Thursday, August 21, 2014

Anglesey GCSE Results

If there's one thing you can rely on any flavour of government to do, it's abusing numbers.

This lunchtime, a little while behind the other local authorities, Anglesey has appeared from behind the bushes to announce - wait for it - that "99.5% of students attained grades A*-G." 

Ha ha!  They may as well say "100% of students got a grade A*-Fail."  It's a pathetic, pointless number to quote that deliberately serves to produce a short-lived 'ta-da' moment. 

So, where did Anglesey score?  It's using the word "maintained" in relation to its results.  That means not up, not down.  Is this correct?

Anglesey got 67.7% in the still very wide grouping of A* to C.  The emerging national (UK) average is 68.8% (BBC figures).  So whatever Anglesey is doing, it's 1.1% below the national average.  Anglesey seems to mean "Wales" when it uses the term "national."


As to maintaining its position, Anglesey appears to be doing itself a bit of a disservice.  Its own press release claims the 2013 figures A* to C was 65.6%, so 2014 seems to be a 2% improvement.  Similarly, the pointlessly wide range of A*-G is up a very tiny 0.2%, which we can accept is treading water. 

Anglesey's spin doctors haven't said what proportion achieved the grades A* and A.  If they are anything like the national picture, they will have dropped markedly.  

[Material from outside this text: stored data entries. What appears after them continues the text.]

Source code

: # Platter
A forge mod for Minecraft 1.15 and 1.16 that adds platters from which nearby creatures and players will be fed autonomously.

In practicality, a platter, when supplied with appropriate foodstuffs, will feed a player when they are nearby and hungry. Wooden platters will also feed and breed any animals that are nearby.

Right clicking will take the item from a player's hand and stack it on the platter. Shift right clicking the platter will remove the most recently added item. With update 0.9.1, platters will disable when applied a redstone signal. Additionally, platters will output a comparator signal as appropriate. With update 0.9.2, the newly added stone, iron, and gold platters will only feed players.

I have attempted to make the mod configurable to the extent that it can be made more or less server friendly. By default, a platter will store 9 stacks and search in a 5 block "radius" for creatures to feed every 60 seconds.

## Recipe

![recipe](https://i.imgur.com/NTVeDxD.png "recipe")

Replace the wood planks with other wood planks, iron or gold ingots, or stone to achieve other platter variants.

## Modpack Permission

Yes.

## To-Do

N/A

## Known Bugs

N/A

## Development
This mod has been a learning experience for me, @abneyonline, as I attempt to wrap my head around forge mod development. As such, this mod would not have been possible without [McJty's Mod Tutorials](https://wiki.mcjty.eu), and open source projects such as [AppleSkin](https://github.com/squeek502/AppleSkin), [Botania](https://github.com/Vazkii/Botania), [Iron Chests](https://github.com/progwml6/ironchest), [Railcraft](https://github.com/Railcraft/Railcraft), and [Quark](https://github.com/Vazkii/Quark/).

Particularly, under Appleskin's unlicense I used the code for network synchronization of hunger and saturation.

According to sources, education chiefs are "not in the country" at the moment.  This may well be reflected by the disappointing revelation that a councillor hasn't even bothered coming up with anything new to say, this year's press release containing the verbatim-same note of congratulation as last year's:

"We can be proud of the educational success of our young people which is crucial to the future prospects for Anglesey."


Well, any sensible students and their parents will be taking their academic successes thus far and crossing over the nearest available bridge to the Great Wide World beyond, just as soon as they possibly can.  That way, they can get away from the shame of Anglesey and its council, famously described as a "basketcase" by Private Eye.

So, Anglesey is treading water once again this year.  This despite special measures following its failure to provide a good service.  In the end, how many people get any sort of grade is utterly meaningless smokescreening.  It is how many people get the top grades that counts.  Sadly for any spin doctor charged with making things look better than they really are, Anglesey, like the rest of Wales, continues to occupy the abyssal depths of the PISA tables - a much more telling result.